● **Exercise goal**: Nothing may be dropped or altered: reproduce all the data.

● **Dataset entries**:
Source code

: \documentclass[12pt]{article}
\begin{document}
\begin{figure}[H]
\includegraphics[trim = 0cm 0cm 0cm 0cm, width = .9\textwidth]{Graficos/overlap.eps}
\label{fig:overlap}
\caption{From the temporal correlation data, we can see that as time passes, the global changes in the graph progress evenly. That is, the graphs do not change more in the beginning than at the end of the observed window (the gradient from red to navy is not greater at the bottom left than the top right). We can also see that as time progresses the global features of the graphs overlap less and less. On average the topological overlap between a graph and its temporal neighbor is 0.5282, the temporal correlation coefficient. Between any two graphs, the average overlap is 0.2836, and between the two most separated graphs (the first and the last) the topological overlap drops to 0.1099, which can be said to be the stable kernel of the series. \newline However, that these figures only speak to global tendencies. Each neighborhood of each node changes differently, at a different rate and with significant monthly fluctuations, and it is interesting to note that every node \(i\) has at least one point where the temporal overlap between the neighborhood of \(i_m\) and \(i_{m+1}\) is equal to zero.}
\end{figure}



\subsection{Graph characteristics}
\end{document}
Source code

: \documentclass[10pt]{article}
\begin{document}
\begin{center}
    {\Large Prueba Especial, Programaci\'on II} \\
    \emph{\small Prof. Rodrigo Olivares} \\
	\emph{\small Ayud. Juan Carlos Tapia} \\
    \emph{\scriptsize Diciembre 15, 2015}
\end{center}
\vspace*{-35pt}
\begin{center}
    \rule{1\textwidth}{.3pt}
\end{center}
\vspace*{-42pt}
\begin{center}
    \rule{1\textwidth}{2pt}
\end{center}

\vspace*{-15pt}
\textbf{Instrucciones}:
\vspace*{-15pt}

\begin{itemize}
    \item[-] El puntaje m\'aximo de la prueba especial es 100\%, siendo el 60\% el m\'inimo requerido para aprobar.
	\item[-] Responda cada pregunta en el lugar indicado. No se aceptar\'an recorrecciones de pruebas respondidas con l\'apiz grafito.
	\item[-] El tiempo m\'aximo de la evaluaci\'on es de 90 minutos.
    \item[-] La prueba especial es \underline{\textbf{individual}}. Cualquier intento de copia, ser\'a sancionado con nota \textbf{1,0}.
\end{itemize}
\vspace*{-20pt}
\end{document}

● **Result of the task**:
Source code

: \documentclass[12pt]{article}
\begin{document}
\begin{figure}[H]
\includegraphics[trim = 0cm 0cm 0cm 0cm, width = .9\textwidth]{Graficos/overlap.eps}
\label{fig:overlap}
\caption{From the temporal correlation data, we can see that as time passes, the global changes in the graph progress evenly. That is, the graphs do not change more in the beginning than at the end of the observed window (the gradient from red to navy is not greater at the bottom left than the top right). We can also see that as time progresses the global features of the graphs overlap less and less. On average the topological overlap between a graph and its temporal neighbor is 0.5282, the temporal correlation coefficient. Between any two graphs, the average overlap is 0.2836, and between the two most separated graphs (the first and the last) the topological overlap drops to 0.1099, which can be said to be the stable kernel of the series. \newline However, that these figures only speak to global tendencies. Each neighborhood of each node changes differently, at a different rate and with significant monthly fluctuations, and it is interesting to note that every node \(i\) has at least one point where the temporal overlap between the neighborhood of \(i_m\) and \(i_{m+1}\) is equal to zero.}
\end{figure}



\subsection{Graph characteristics}
\end{document}
Source code

: \documentclass[10pt]{article}
\begin{document}
\begin{center}
    {\Large Prueba Especial, Programaci\'on II} \\
    \emph{\small Prof. Rodrigo Olivares} \\
	\emph{\small Ayud. Juan Carlos Tapia} \\
    \emph{\scriptsize Diciembre 15, 2015}
\end{center}
\vspace*{-35pt}
\begin{center}
    \rule{1\textwidth}{.3pt}
\end{center}
\vspace*{-42pt}
\begin{center}
    \rule{1\textwidth}{2pt}
\end{center}

\vspace*{-15pt}
\textbf{Instrucciones}:
\vspace*{-15pt}

\begin{itemize}
    \item[-] El puntaje m\'aximo de la prueba especial es 100\%, siendo el 60\% el m\'inimo requerido para aprobar.
	\item[-] Responda cada pregunta en el lugar indicado. No se aceptar\'an recorrecciones de pruebas respondidas con l\'apiz grafito.
	\item[-] El tiempo m\'aximo de la evaluaci\'on es de 90 minutos.
    \item[-] La prueba especial es \underline{\textbf{individual}}. Cualquier intento de copia, ser\'a sancionado con nota \textbf{1,0}.
\end{itemize}
\vspace*{-20pt}
\end{document}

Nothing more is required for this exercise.